What does Gwyn want? He has taken quite a bit off of YOU? Before the A, or after? You can feel however you choose to feel for as long as you feel it. You don't need his permission. Again, what do YOU want? If you don't know yet, give yourself time to figure it out.
My mom and my sister warns me constantly that my H is going to get fed up with all of this, leave me and then I will go into a mode of chasing him down, begging, pleading, etc. And I'll be sorry that I let him go.

Again, what do YOU want? They could be right, and doing those things probably wouldnt help your R with your H. But, whether you are sorry or not that you let him go has to depend on what you feel and what you want in your future, not whether your Mom, Sister, or H thinks something is good for you, bad for you, how you'll act, or whatever.
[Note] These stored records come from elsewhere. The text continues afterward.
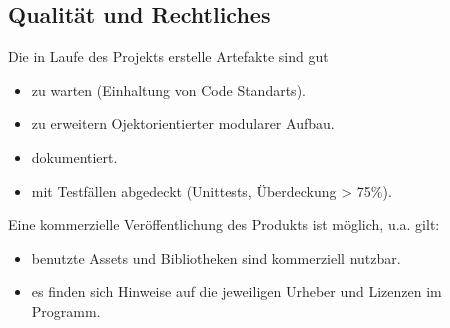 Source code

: \subsection{Qualität und Rechtliches}
\begin{requirements}
     Die in Laufe des Projekts erstelle Artefakte sind gut
    \begin{itemize}
        \item zu warten (Einhaltung von Code Standarts).
        \item zu erweitern Ojektorientierter modularer Aufbau.
        \item dokumentiert.
        \item mit Testfällen abgedeckt (Unittests, Überdeckung > 75\%).
    \end{itemize}
     Eine kommerzielle Veröffentlichung des Produkts ist möglich, u.a. gilt:
    \begin{itemize}
        \item benutzte Assets und Bibliotheken sind kommerziell nutzbar.
    	\item es finden sich Hinweise auf die jeweiligen Urheber und Lizenzen im Programm.
    \end{itemize}
\end{requirements}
want to move into another apartment and give myself another six months to overcome all of this but I'm scared to say anything to my H because this could be the straw that breaks our M up for good. I know that I'm not ready to live with him, but don't want to stay in the apartment that I have now because it is so depressing (it's a dump) and it adds to my depression everyday I have to go there.


Here we go. You have written what you want. You fear you H's reaction, and that you'll lose him. Well sister, after all he's put you through, you deserve time and space to decide what you want for you. If you commit to have an R with him right now for any other reason than that you want it and can work on it , it probably won't work. You can only give what you have to give. As long as you feel like sabotaging the M (for any reason), it won't work. If you are honest with him about your feelings, and he can't take it, it's his choice.

I think my H has had enough and either I make a decision or he's going to make it for me.



Again, that is H's choice. Will you let fear of losing him decide this for you.. or will you let the decision be what is best for you right now? You could commit to working it out all day long, but if you are too emotionally sick to do that, how can he expect you to? On the other hand, maybe its just a matter of deciding you're gonna do it and then doing it. Only you know the answer to the questions you ask. Look in your heart.. ask Gwyn what she wants. Try not to think what H, or anyone else says about what you need... what do you need right now?

Time out? A good friend? For your H to hold you, and reassure you over and over and over? Ask for what you need right now, give what you can. It might be anti-DB, but you seem very emotional and confused. Give it some time and get some help for YOU first.